Le plancher de la peine ne sera pas inférieur à un an d’emprisonnement dans le cas où le délit d’insulte est commis :

a) contre un agent public en raison de sa fonction,

b) en raison de l’expression, du changement ou de l’effort de propagation des croyances, pensées et opinions religieuses, politiques, sociales et philosophiques, ou de l’application des commandements et interdictions de sa religion,

c) en mentionnant les valeurs considérées sacrées par une religion à laquelle [l’intéressé] appartient »

14. L’article 299 du NCP, intitulé « insulte au président de la République », est ainsi libellé :

« Quiconque insulte le président de la République sera puni d’une peine d’emprisonnement d’un à quatre ans.

Si ce délit est commis en public, la peine est augmentée d’un sixième.

La poursuite de ce délit est subordonnée à l’autorisation du ministre de la Justice. »

15. L’article 301 du NCP, intitulé « dénigrement de la nation turque, de l’État de la République de Turquie et des institutions et des organes de l’État », tel qu’amendé par la loi no 5759 du 30 avril 2008, se lit comme suit :

« Est passible d’une peine de six mois à deux ans d’emprisonnement quiconque dénigre publiquement la nation turque, la République de Turquie, la Grande Assemblée nationale de Turquie, le gouvernement de la République de Turquie et les organes judiciaires de l’État.
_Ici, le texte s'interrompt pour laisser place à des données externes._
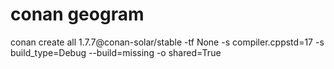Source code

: # conan geogram

conan create all 1.7.7@conan-solar/stable -tf None -s compiler.cppstd=17 -s build_type=Debug --build=missing -o shared=True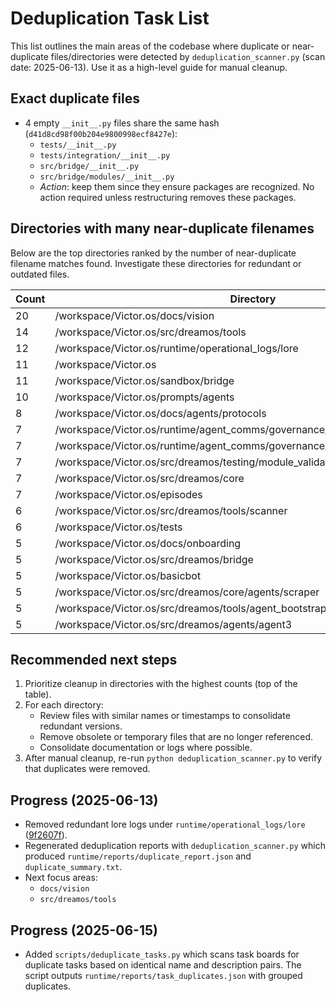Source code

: # Deduplication Task List

This list outlines the main areas of the codebase where duplicate or near-duplicate files/directories were detected by `deduplication_scanner.py` (scan date: 2025-06-13). Use it as a high-level guide for manual cleanup.

## Exact duplicate files

- 4 empty `__init__.py` files share the same hash (`d41d8cd98f00b204e9800998ecf8427e`):
  - `tests/__init__.py`
  - `tests/integration/__init__.py`
  - `src/bridge/__init__.py`
  - `src/bridge/modules/__init__.py`
  - *Action*: keep them since they ensure packages are recognized. No action required unless restructuring removes these packages.

## Directories with many near-duplicate filenames

Below are the top directories ranked by the number of near-duplicate filename matches found. Investigate these directories for redundant or outdated files.

| Count | Directory |
|-------|-----------|
|    20 | /workspace/Victor.os/docs/vision |
|    14 | /workspace/Victor.os/src/dreamos/tools |
|    12 | /workspace/Victor.os/runtime/operational_logs/lore |
|    11 | /workspace/Victor.os |
|    11 | /workspace/Victor.os/sandbox/bridge |
|    10 | /workspace/Victor.os/prompts/agents |
|     8 | /workspace/Victor.os/docs/agents/protocols |
|     7 | /workspace/Victor.os/runtime/agent_comms/governance/onboarding |
|     7 | /workspace/Victor.os/runtime/agent_comms/governance/election_cycle/candidates |
|     7 | /workspace/Victor.os/src/dreamos/testing/module_validation |
|     7 | /workspace/Victor.os/src/dreamos/core |
|     7 | /workspace/Victor.os/episodes |
|     6 | /workspace/Victor.os/src/dreamos/tools/scanner |
|     6 | /workspace/Victor.os/tests |
|     5 | /workspace/Victor.os/docs/onboarding |
|     5 | /workspace/Victor.os/src/dreamos/bridge |
|     5 | /workspace/Victor.os/basicbot |
|     5 | /workspace/Victor.os/src/dreamos/core/agents/scraper |
|     5 | /workspace/Victor.os/src/dreamos/tools/agent_bootstrap_runner |
|     5 | /workspace/Victor.os/src/dreamos/agents/agent3 |

## Recommended next steps

1. Prioritize cleanup in directories with the highest counts (top of the table).
2. For each directory:
   - Review files with similar names or timestamps to consolidate redundant versions.
   - Remove obsolete or temporary files that are no longer referenced.
   - Consolidate documentation or logs where possible.
3. After manual cleanup, re-run `python deduplication_scanner.py` to verify that duplicates were removed.

## Progress (2025-06-13)

- Removed redundant lore logs under `runtime/operational_logs/lore` ([9f2607f](https://github.com/Dadudekc/Victor.os/commit/9f2607f)).
- Regenerated deduplication reports with `deduplication_scanner.py` which produced `runtime/reports/duplicate_report.json` and `duplicate_summary.txt`.
- Next focus areas:
  - `docs/vision`
  - `src/dreamos/tools`

## Progress (2025-06-15)

- Added `scripts/deduplicate_tasks.py` which scans task boards for duplicate tasks
  based on identical name and description pairs. The script outputs
  `runtime/reports/task_duplicates.json` with grouped duplicates.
Est sanctionné selon les dispositions du premier paragraphe quiconque dénigre publiquement les forces militaires ou la sûreté de l’État.

L’expression d’opinions critiques ne constitue pas un délit.

La poursuite de ce délit est subordonnée à l’autorisation du ministre de la Justice. »

B. Les textes du Conseil de l’Europe

1. La Déclaration du Comité des Ministres sur la liberté du discours politique dans les médias

16. La Déclaration sur la liberté du discours politique dans les médias, adoptée par le Comité des Ministres le 12 février 2004, est ainsi libellée en ses parties pertinentes en l’espèce :

« Le Comité des Ministres du Conseil de l’Europe,

(...)

Conscient que certains systèmes juridiques internes accordent encore des privilèges juridiques aux personnalités politiques ou aux fonctionnaires contre la diffusion d’informations et d’opinions les concernant dans les médias, ce qui n’est pas compatible avec le droit à la liberté d’expression et d’information garanti par l’article 10 de la Convention ;

(...)

II. Liberté de critique à l’égard de l’État ou des institutions publiques

L’État, le gouvernement ou tout autre organe des pouvoirs exécutif, législatif ou judiciaire peuvent faire l’objet de critiques dans les médias. En raison de leur position dominante, ces institutions ne devraient pas être protégées en tant que telles par le droit pénal contre les déclarations diffamatoires ou insultantes. Lorsque ces institutions bénéficient toutefois d’une telle protection, cette protection devrait être appliquée de façon très restrictive en évitant, dans tous les cas, qu’elle puisse être utilisée pour restreindre la liberté de critique. Les personnes représentant ces institutions restent par ailleurs protégées en tant qu’individus.

(...)

VI. Réputation des personnalités politiques et des fonctionnaires

Les personnalités politiques ne devraient pas bénéficier d’une plus grande protection de leur réputation et de leurs autres droits que les autres personnes, et des sanctions plus sévères ne devraient donc pas être prononcées en droit interne à l’encontre des médias lorsque ces derniers critiquent des personnalités politiques. Ce principe s’applique aussi aux fonctionnaires ; des dérogations ne devraient être admises que lorsqu’elles sont strictement nécessaires pour permettre aux fonctionnaires d’assurer le bon exercice de leur fonction.

(...)

VIII. Voies de recours contre les violations par les médias

Les personnalités politiques et les fonctionnaires ne devraient avoir accès qu’aux voies de recours juridiques dont disposent les particuliers en cas de violation de leurs droits par les médias. (...) La diffamation ou l’insulte par les médias ne devrait pas entraîner de peine de prison, sauf si cette peine est strictement nécessaire et proportionnée au regard de la gravité de la violation des droits ou de la réputation d’autrui, en particulier si d’autres droits fondamentaux ont été sérieusement violés à travers des déclarations diffamatoires ou insultantes dans les médias, comme le discours de haine. »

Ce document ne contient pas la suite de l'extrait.